Der Pharmakonzern Novartis hat auch im ersten Quartal 2017 mit zahlreichen Belastungsfaktoren zu kämpfen gehabt. Entsprechend weist das Unternehmen bei Umsatz und Gewinn einen Rückgang aus.
25.04.2017 07:27
Der Hauptsitz von Novartis in Basel.
Der Hauptsitz von Novartis in Basel.
Bild: Bloomberg

Diese Entwicklung kommt aber nicht ganz unerwartet, das Management hatte Investoren bereits bei der Vorlage der Jahreszahlen auf einen schwächeren Auftakt vorbereitet. Auf Konzernebene bestätigt Novartis den Ausblick für das Gesamtjahr in der Medienmitteilung vom Dienstag.

Der Nettoumsatz beläuft sich in der Berichtswährung US-Dollar auf 11,54 Milliarden Dollar, ein Minus von 1 Prozent gegenüber dem Vorjahreszeitraum. Zu konstanten Wechselkursen (kWk) ergab sich ein Anstieg um 2 Prozent. Hierzu trug die grösste Sparte Innovative Medicines Erlöse in Höhe von 7,69 Milliarden (-/+0 Prozent in Dollar; +2 Prozent kWk).

Das operative Ergebnis beziffert der Pharmakonzern mit 1,92 Milliarden Dollar, ein Rückgang um 22 Prozent (-19 Prozent kWk). Der Reingewinn des fortgeführten Geschäftes nahm um 17 Prozent auf knapp 1,66 Milliarden ab.
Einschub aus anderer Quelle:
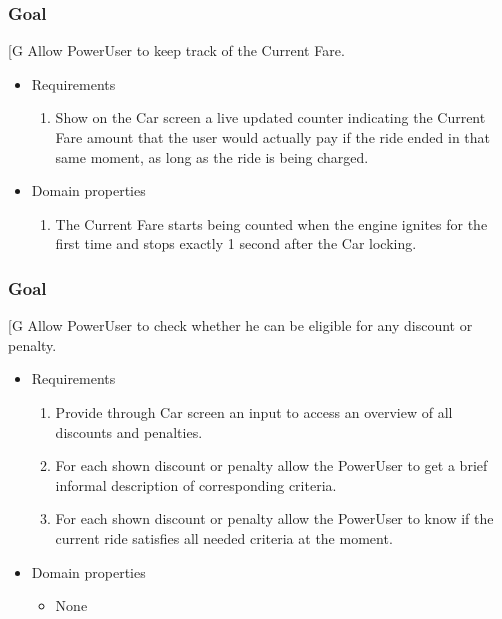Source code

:     \subsubsection{Goal }
    {[}G\arabic{goalctr}{]}
    Allow PowerUser to keep track of the Current Fare.
    \begin{itemize}
        \item Requirements
        \begin{enumerate}[REQ]
    			\item Show on the Car screen a live updated counter indicating the Current Fare amount that the user would actually pay if the ride ended in that same moment, as long as the ride is being charged.
        \end{enumerate}
        \item Domain properties
        \begin{enumerate}[PRO]
    			\item The Current Fare starts being counted when the engine ignites for the first time and stops exactly 1 second after the Car locking.
        \end{enumerate}
    \end{itemize}
    
    \subsubsection{Goal }
    {[}G\arabic{goalctr}{]}
    Allow PowerUser to check whether he can be eligible for any discount or penalty.
    \begin{itemize}
        \item Requirements
        \begin{enumerate}[REQ]
    			\item Provide through Car screen an input to access an overview of all discounts and penalties.
    			\item For each shown discount or penalty allow the PowerUser to get a brief informal description of corresponding criteria.
    			\item For each shown discount or penalty allow the PowerUser to know if the current ride satisfies all needed criteria at the moment.
        \end{enumerate}
        \item Domain properties
        \begin{itemize}
    			\item None
        \end{itemize}
    \end{itemize}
Das operative Kern-Ergebnis ist im Berichtszeitraum auf 3,01 Milliarden (-8 Prozent; -5 Prozent kWk) abgeschmolzen und der Kern-Reingewinn auf 2,69 Milliarden (-4 Prozent; -1 Prozent kWk). Die "Kern"-Zahlen sind bereinigt um Akquisitions- und weitere bedeutende Sondereffekte.

Mit den vorgelegten Zahlen hat Novartis die durchschnittlichen Schätzungen der von AWP befragten Analysten zum Teil knapp verfehlt und zum Teil minimal übertroffen. Diese hatten im Schnitt einen Umsatz in Höhe von gut 11,6 Milliarden Dollar erwartet. Beim Kern-EBIT und -Reingewinn lagen sie bei 3,03 Milliarden und 2,62 Milliarden.

"Novartis hat im ersten Quartal erneut eine solide Performance vorzuweisen", wird CEO Joseph Jimenez in der Mitteilung zitiert. Wachstumstreiber wie Cosentyx und Entresto hätten die Einbussen durch Generika (vor allem bei Glivec) mehr als wettmachen können.

Umsatzguidance für innovative Medicines und Sandoz angepasst

Beim Ausblick bestätigt der Konzern zwar die Ziele für die Gruppe, angepasst hat Novartis aber die Umsatz-Guidance für die Divisionen Innovative Medicines und Sandoz. Auf Gruppenebene wird zu konstanten Wechselkursen weiter ein Nettoumsatz weitgehend auf dem Niveau des Vorjahres erwartet. Das operative Kernergebnis dürfte weitgehend auf Vorjahresniveau liegen oder um einen niedrigen einstelligen Prozentsatz (kWk) zurückgehen.

Bei der Kernsparte Innovative Medicines wird die Messlatte etwas höher gelegt: So wird neu ein Umsatz weitgehend auf Vorjahresniveau oder aber eine leichte Steigerung erwartet. Bislang sah Novartis den Umsatz 2017 weitgehend auf Vorjahresniveau. Für Sandoz wird aufgrund der Verzögerung bei Glatopa 40mg in den USA der Umsatz neu weitgehend auf Vorjahresniveau gesehen. Bislang wollte die Gruppe hier einen Zuwachs im niedrigen einstelligen Prozentbereich erreichen.

Für Alcon wird der Umsatz 2017 weiterhin auf Vorjahresniveau oder aber im niedrigen einstelligen Prozentbereich höher erwartet. Wie Novartis weiter schreibt, befindet sich der Wachstumsplan von Alcon auf Kurs. Die Division beschleunige weiterhin die Innovation, stärke die Kundenbeziehungen und verbessere die Geschäftsabläufe.

Im Januar 2017 hatte Novartis eine strategische Überprüfung von Alcon angekündigt, in deren Rahmen Optionen zur Maximierung des Shareholder-Value der Division geprüft werden. Über die Ergebnisse werde voraussichtlich gegen Ende 2017 informiert, wiederholt der Konzern die damalige Sprachregelung.

Die Auswirkungen der Wechselkurse schätzt Novartis wie zuvor ein. Demnach rechnet der Konzern mit einem negativen Währungseffekt von 2 Prozent auf den Umsatz beziehungsweise von -3 Prozent auf das operative Kernergebnis des Gesamtjahres.